The building was designed by the Sir Percy Thomas & Son and is a rectangular three-story block in the modernist style. The main entrance is at the extreme left end of the west façade, above which is a large relief sculpture by Edward Bainbridge Copnall, showing an elderly toga-clad man with his foot on a globe, reaching out protectively over a scientist and a nurse.

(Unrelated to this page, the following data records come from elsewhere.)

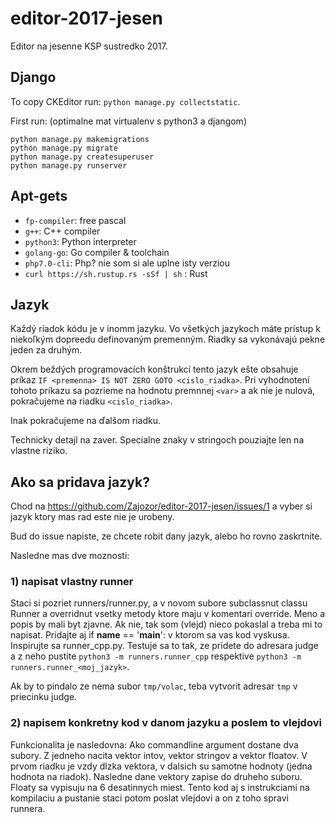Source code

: # editor-2017-jesen
Editor na jesenne KSP sustredko 2017.

## Django

To copy CKEditor run: `python manage.py collectstatic`.

First run: (optimalne mat virtualenv s python3 a djangom)

```
python manage.py makemigrations
python manage.py migrate
python manage.py createsuperuser
python manage.py runserver
```


## Apt-gets
 - `fp-compiler`: free pascal
 - `g++`: C++ compiler
 - `python3`: Python interpreter
 - `golang-go`: Go compiler & toolchain
 - `php7.0-cli`: Php?  nie som si ale uplne isty verziou
 - `curl https://sh.rustup.rs -sSf | sh` : Rust


## Jazyk

Každý riadok kódu je v inomm jazyku. Vo všetkých jazykoch máte prístup k niekoľkým
dopreedu definovaným premenným. Riadky sa vykonávajú pekne jeden za druhým.

Okrem beždých programovacích konštrukcí tento jazyk ešte obsahuje príkaz `IF <premenna> IS NOT ZERO GOTO <cislo_riadka>`. Pri vyhodnotení tohoto príkazu sa pozrieme na
  hodnotu premnnej `<var>` a ak nie je nulová, pokračujeme na riadku `<cislo_riadka>`.

Inak pokračujeme na ďalšom riadku.

Technicky detajl na zaver. Specialne znaky v stringoch pouziajte len na vlastne riziko.

## Ako sa pridava jazyk?

Chod na https://github.com/Zajozor/editor-2017-jesen/issues/1 a vyber si jazyk ktory mas rad este nie je urobeny.

Bud do issue napiste, ze chcete robit dany jazyk, alebo ho rovno zaskrtnite.

Nasledne mas dve moznosti:

### 1) napisat vlastny runner

Staci si pozriet runners/runner.py, a v novom subore subclassnut classu Runner a overridnut vsetky metody ktore maju v komentari override.
Meno a popis by mali byt zjavne. Ak nie, tak som (vlejd) nieco pokaslal a treba mi to napisat.
Pridajte aj if __name__ == '__main__': v ktorom sa vas kod vyskusa.
Inspirujte sa runner_cpp.py.
Testuje sa to tak, ze pridete do adresara judge a z neho pustite `python3 -m runners.runner_cpp` respektive `python3 -m runners.runner_<moj_jazyk>`.

Ak by to pindalo ze nema subor `tmp/volac`, teba vytvorit adresar `tmp` v priecinku judge.

### 2) napisem konkretny kod v danom jazyku a poslem to vlejdovi

Funkcionalita je nasledovna:
Ako commandline argument dostane dva subory.
Z jedneho nacita vektor intov, vektor stringov a vektor floatov.
V prvom riadku je vzdy dlzka vektora, v dalsich su samotne hodnoty (jedna hodnota na riadok).
Nasledne dane vektory zapise do druheho suboru.
Floaty sa vypisuju na 6 desatinnych miest.
Tento kod aj s instrukciami na kompilaciu a pustanie staci potom poslat vlejdovi a on z toho spravi runnera.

In 1979 the building was named after the Redwood family of Boverton, near Llantwit Major, namely the pharmacist Theophilus Redwood, his son Sir Boverton Redwood as well as Theophilus's medical brother Lewis Redwood and his son Thomas Redwood (after whom the former Redwood Hospital of Rhymney was named). Theophilus Redwood was a founding father of the Pharmaceutical Society of Great Britain among connections with the Chemical Society and as founder president of the Society of Public Analysts, while his son Sir Boverton Redwood was a distinguished petroleum chemist – sometime president of the Society of Chemical Industry. The 1979 naming by UWIST Council followed a suggestion by Dr J D R Thomas that the building be named "Redwood Building" coupled with the names of Theophilus Redwood and of his son Sir Boverton Redwood, to whom were later added the other family names of Lewis and Thomas Redwood.